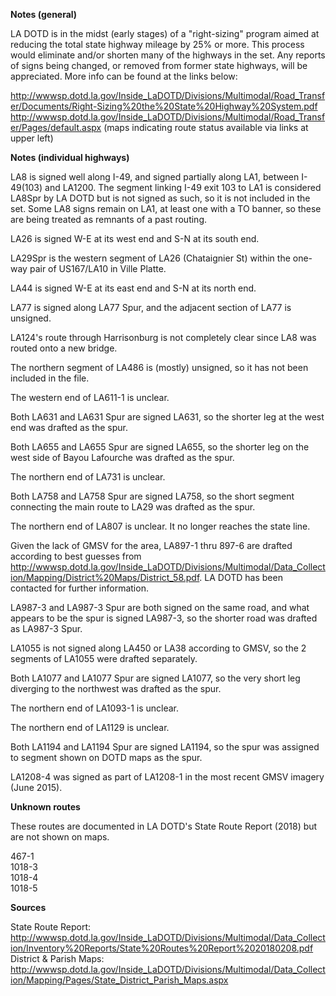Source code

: **Notes (general)**

LA DOTD is in the midst (early stages) of a "right-sizing" program aimed at reducing the total state highway mileage by 25% or more. This process would eliminate and/or shorten many of the highways in the set. Any reports of signs being changed, or removed from former state highways, will be appreciated. More info can be found at the links below:

http://wwwsp.dotd.la.gov/Inside_LaDOTD/Divisions/Multimodal/Road_Transfer/Documents/Right-Sizing%20the%20State%20Highway%20System.pdf
http://wwwsp.dotd.la.gov/Inside_LaDOTD/Divisions/Multimodal/Road_Transfer/Pages/default.aspx (maps indicating route status available via links at upper left)

**Notes (individual highways)**

LA8 is signed well along I-49, and signed partially along LA1, between I-49(103) and LA1200. The segment linking I-49 exit 103 to LA1 is considered LA8Spr by LA DOTD but is not signed as such, so it is not included in the set. Some LA8 signs remain on LA1, at least one with a TO banner, so these are being treated as remnants of a past routing.

LA26 is signed W-E at its west end and S-N at its south end.

LA29Spr is the western segment of LA26 (Chataignier St) within the one-way pair of US167/LA10 in Ville Platte.

LA44 is signed W-E at its east end and S-N at its north end.

LA77 is signed along LA77 Spur, and the adjacent section of LA77 is unsigned.

LA124's route through Harrisonburg is not completely clear since LA8 was routed onto a new bridge.

The northern segment of LA486 is (mostly) unsigned, so it has not been included in the file.

The western end of LA611-1 is unclear.

Both LA631 and LA631 Spur are signed LA631, so the shorter leg at the west end was drafted as the spur.

Both LA655 and LA655 Spur are signed LA655, so the shorter leg on the west side of Bayou Lafourche was drafted as the spur.

The northern end of LA731 is unclear.

Both LA758 and LA758 Spur are signed LA758, so the short segment connecting the main route to LA29 was drafted as the spur.

The northern end of LA807 is unclear. It no longer reaches the state line.

Given the lack of GMSV for the area, LA897-1 thru 897-6 are drafted according to best guesses from http://wwwsp.dotd.la.gov/Inside_LaDOTD/Divisions/Multimodal/Data_Collection/Mapping/District%20Maps/District_58.pdf. LA DOTD has been contacted for further information.

LA987-3 and LA987-3 Spur are both signed on the same road, and what appears to be the spur is signed LA987-3, so the shorter road was drafted as LA987-3 Spur.

LA1055 is not signed along LA450 or LA38 according to GMSV, so the 2 segments of LA1055 were drafted separately.

Both LA1077 and LA1077 Spur are signed LA1077, so the very short leg diverging to the northwest was drafted as the spur.

The northern end of LA1093-1 is unclear.

The northern end of LA1129 is unclear.

Both LA1194 and LA1194 Spur are signed LA1194, so the spur was assigned to segment shown on DOTD maps as the spur.

LA1208-4 was signed as part of LA1208-1 in the most recent GMSV imagery (June 2015).

**Unknown routes**

These routes are documented in LA DOTD's State Route Report (2018) but are not shown on maps.

467-1<br>
1018-3<br>
1018-4<br>
1018-5


**Sources**

State Route Report: http://wwwsp.dotd.la.gov/Inside_LaDOTD/Divisions/Multimodal/Data_Collection/Inventory%20Reports/State%20Routes%20Report%2020180208.pdf<br>
District & Parish Maps: http://wwwsp.dotd.la.gov/Inside_LaDOTD/Divisions/Multimodal/Data_Collection/Mapping/Pages/State_District_Parish_Maps.aspx

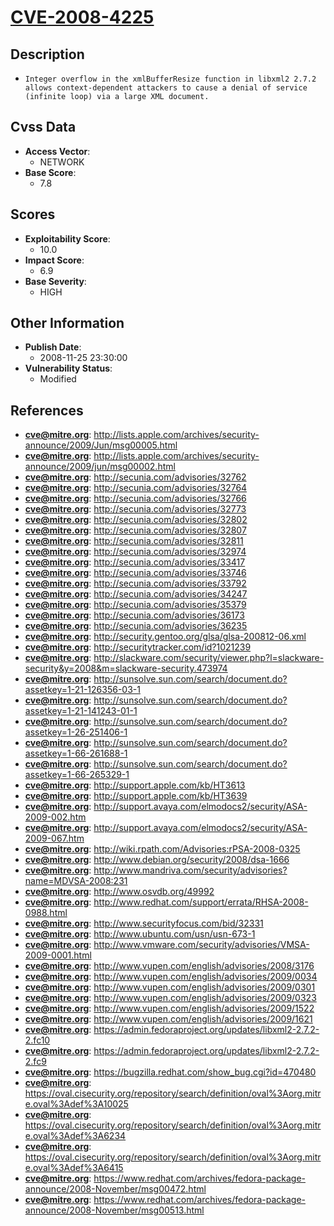 
# [CVE-2008-4225](https://cve.mitre.org/cgi-bin/cvename.cgi?name=CVE-2008-4225)

## Description

- `Integer overflow in the xmlBufferResize function in libxml2 2.7.2 allows context-dependent attackers to cause a denial of service (infinite loop) via a large XML document.`

## Cvss Data

- **Access Vector**:
  - NETWORK
- **Base Score**:
  - 7.8

## Scores

- **Exploitability Score**:
  - 10.0
- **Impact Score**:
  - 6.9
- **Base Severity**:
  - HIGH

## Other Information

- **Publish Date**:
  - 2008-11-25 23:30:00
- **Vulnerability Status**:
  - Modified

## References

- **cve@mitre.org**: http://lists.apple.com/archives/security-announce/2009/Jun/msg00005.html
- **cve@mitre.org**: http://lists.apple.com/archives/security-announce/2009/jun/msg00002.html
- **cve@mitre.org**: http://secunia.com/advisories/32762
- **cve@mitre.org**: http://secunia.com/advisories/32764
- **cve@mitre.org**: http://secunia.com/advisories/32766
- **cve@mitre.org**: http://secunia.com/advisories/32773
- **cve@mitre.org**: http://secunia.com/advisories/32802
- **cve@mitre.org**: http://secunia.com/advisories/32807
- **cve@mitre.org**: http://secunia.com/advisories/32811
- **cve@mitre.org**: http://secunia.com/advisories/32974
- **cve@mitre.org**: http://secunia.com/advisories/33417
- **cve@mitre.org**: http://secunia.com/advisories/33746
- **cve@mitre.org**: http://secunia.com/advisories/33792
- **cve@mitre.org**: http://secunia.com/advisories/34247
- **cve@mitre.org**: http://secunia.com/advisories/35379
- **cve@mitre.org**: http://secunia.com/advisories/36173
- **cve@mitre.org**: http://secunia.com/advisories/36235
- **cve@mitre.org**: http://security.gentoo.org/glsa/glsa-200812-06.xml
- **cve@mitre.org**: http://securitytracker.com/id?1021239
- **cve@mitre.org**: http://slackware.com/security/viewer.php?l=slackware-security&y=2008&m=slackware-security.473974
- **cve@mitre.org**: http://sunsolve.sun.com/search/document.do?assetkey=1-21-126356-03-1
- **cve@mitre.org**: http://sunsolve.sun.com/search/document.do?assetkey=1-21-141243-01-1
- **cve@mitre.org**: http://sunsolve.sun.com/search/document.do?assetkey=1-26-251406-1
- **cve@mitre.org**: http://sunsolve.sun.com/search/document.do?assetkey=1-66-261688-1
- **cve@mitre.org**: http://sunsolve.sun.com/search/document.do?assetkey=1-66-265329-1
- **cve@mitre.org**: http://support.apple.com/kb/HT3613
- **cve@mitre.org**: http://support.apple.com/kb/HT3639
- **cve@mitre.org**: http://support.avaya.com/elmodocs2/security/ASA-2009-002.htm
- **cve@mitre.org**: http://support.avaya.com/elmodocs2/security/ASA-2009-067.htm
- **cve@mitre.org**: http://wiki.rpath.com/Advisories:rPSA-2008-0325
- **cve@mitre.org**: http://www.debian.org/security/2008/dsa-1666
- **cve@mitre.org**: http://www.mandriva.com/security/advisories?name=MDVSA-2008:231
- **cve@mitre.org**: http://www.osvdb.org/49992
- **cve@mitre.org**: http://www.redhat.com/support/errata/RHSA-2008-0988.html
- **cve@mitre.org**: http://www.securityfocus.com/bid/32331
- **cve@mitre.org**: http://www.ubuntu.com/usn/usn-673-1
- **cve@mitre.org**: http://www.vmware.com/security/advisories/VMSA-2009-0001.html
- **cve@mitre.org**: http://www.vupen.com/english/advisories/2008/3176
- **cve@mitre.org**: http://www.vupen.com/english/advisories/2009/0034
- **cve@mitre.org**: http://www.vupen.com/english/advisories/2009/0301
- **cve@mitre.org**: http://www.vupen.com/english/advisories/2009/0323
- **cve@mitre.org**: http://www.vupen.com/english/advisories/2009/1522
- **cve@mitre.org**: http://www.vupen.com/english/advisories/2009/1621
- **cve@mitre.org**: https://admin.fedoraproject.org/updates/libxml2-2.7.2-2.fc10
- **cve@mitre.org**: https://admin.fedoraproject.org/updates/libxml2-2.7.2-2.fc9
- **cve@mitre.org**: https://bugzilla.redhat.com/show_bug.cgi?id=470480
- **cve@mitre.org**: https://oval.cisecurity.org/repository/search/definition/oval%3Aorg.mitre.oval%3Adef%3A10025
- **cve@mitre.org**: https://oval.cisecurity.org/repository/search/definition/oval%3Aorg.mitre.oval%3Adef%3A6234
- **cve@mitre.org**: https://oval.cisecurity.org/repository/search/definition/oval%3Aorg.mitre.oval%3Adef%3A6415
- **cve@mitre.org**: https://www.redhat.com/archives/fedora-package-announce/2008-November/msg00472.html
- **cve@mitre.org**: https://www.redhat.com/archives/fedora-package-announce/2008-November/msg00513.html
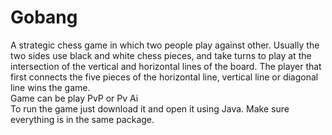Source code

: # Gobang
A strategic chess game in which two people play against other. Usually the two sides use black and white chess pieces, and take turns to play at the intersection of the vertical and horizontal lines of the board. The player that first connects the five pieces of the horizontal line, vertical line or diagonal line wins the game.     
Game can be play PvP or Pv Ai     
To run the game just download it and open it using Java. Make sure everything is in the same package. 
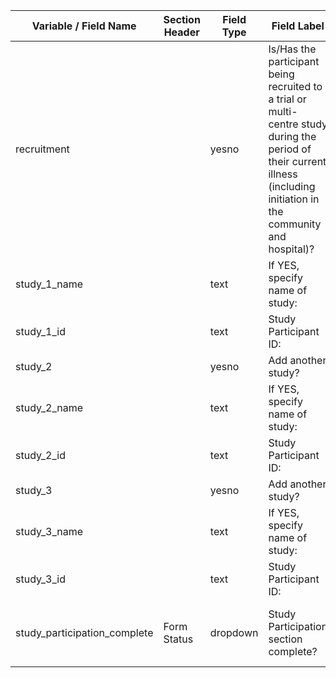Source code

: | Variable / Field Name          | Section Header | Field Type | Field Label                                                                                                                                                              | Choices or Calculations                     |
| ------------------------------ | -------------- | ---------- | ------------------------------------------------------------------------------------------------------------------------------------------------------------------------ | ------------------------------------------- |
| recruitment                    |                | yesno      | Is/Has the participant being recruited to a trial or multi-centre study during the period of their current illness (including initiation in the community and hospital)? | 1, Yes ; 0, No                              |
| study\_1\_name                 |                | text       | If YES, specify name of study:                                                                                                                                           |                                             |
| study\_1\_id                   |                | text       | Study Participant ID:                                                                                                                                                    |                                             |
| study\_2                       |                | yesno      | Add another study?                                                                                                                                                       | 1, Yes ; 0, No                              |
| study\_2\_name                 |                | text       | If YES, specify name of study:                                                                                                                                           |                                             |
| study\_2\_id                   |                | text       | Study Participant ID:                                                                                                                                                    |                                             |
| study\_3                       |                | yesno      | Add another study?                                                                                                                                                       | 1, Yes ; 0, No                              |
| study\_3\_name                 |                | text       | If YES, specify name of study:                                                                                                                                           |                                             |
| study\_3\_id                   |                | text       | Study Participant ID:                                                                                                                                                    |                                             |
| study\_participation\_complete | Form Status    | dropdown   | Study Participation section complete?                                                                                                                                    | 0, Incomplete ; 1, Unverified ; 2, Complete |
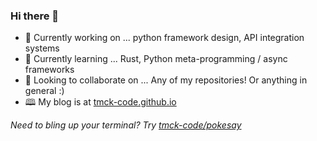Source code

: ### Hi there 👋

- 🔭 Currently working on ... python framework design, API integration systems
- 🌱 Currently learning ... Rust, Python meta-programming / async frameworks
- 👯 Looking to collaborate on ... Any of my repositories! Or anything in general :)
- 🕮  My blog is at [tmck-code.github.io](https://tmck-code.github.io/)

_Need to bling up your terminal? Try [tmck-code/pokesay](https://github.com/tmck-code/pokesay)_

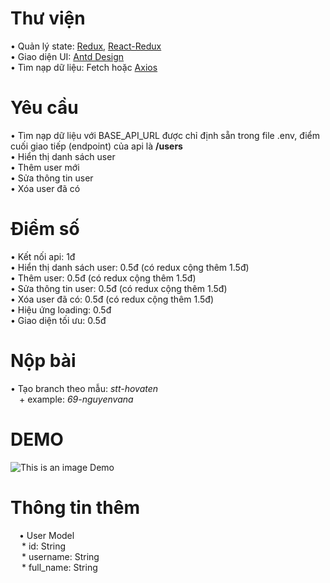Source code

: # Thư viện
  • Quản lý state: [Redux](https://redux.js.org/), [React-Redux](https://react-redux.js.org/) <br/>
  • Giao diện UI: [Antd Design](https://ant.design/) <br/>
  • Tìm nạp dữ liệu: Fetch hoặc [Axios](https://github.com/axios/axios) <br/>

# Yêu cầu
  • Tìm nạp dữ liệu với BASE_API_URL được chỉ định sẵn trong file .env, điểm cuối giao tiếp (endpoint) của api là **/users** <br/>
  • Hiển thị danh sách user <br/>
  • Thêm user mới <br/>
  • Sửa thông tin user <br/>
  • Xóa user đã có <br/>

# Điểm số
  • Kết nối api: 1đ <br/>
  • Hiển thị danh sách user: 0.5đ (có redux cộng thêm 1.5đ) <br/>
  • Thêm user: 0.5đ (có redux cộng thêm 1.5đ) <br/>
  • Sửa thông tin user: 0.5đ (có redux cộng thêm 1.5đ) <br/>
  • Xóa user đã có: 0.5đ (có redux cộng thêm 1.5đ) <br/>
  • Hiệu ứng loading: 0.5đ <br/>
  • Giao diện tối ưu: 0.5đ <br/>

# Nộp bài
  • Tạo branch theo mẫu: *stt-hovaten* <br/>
  &ensp;&ensp;+ example: *69-nguyenvana* <br/>

# DEMO
  ![This is an image Demo](https://firebasestorage.googleapis.com/v0/b/furniture-ae9ab.appspot.com/o/Users.png?alt=media&token=5dedb09c-2f93-4c14-a844-5885d58ff956)

# Thông tin thêm
&ensp;&ensp;• User Model <br/>
&ensp;&ensp; * id: String <br/>
&ensp;&ensp; * username: String <br/>
&ensp;&ensp; * full_name: String <br/>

• _Task requirements_: How many lines in the entries above include the string "design"? Answer with the number only.

• _Result of the exercise_: 2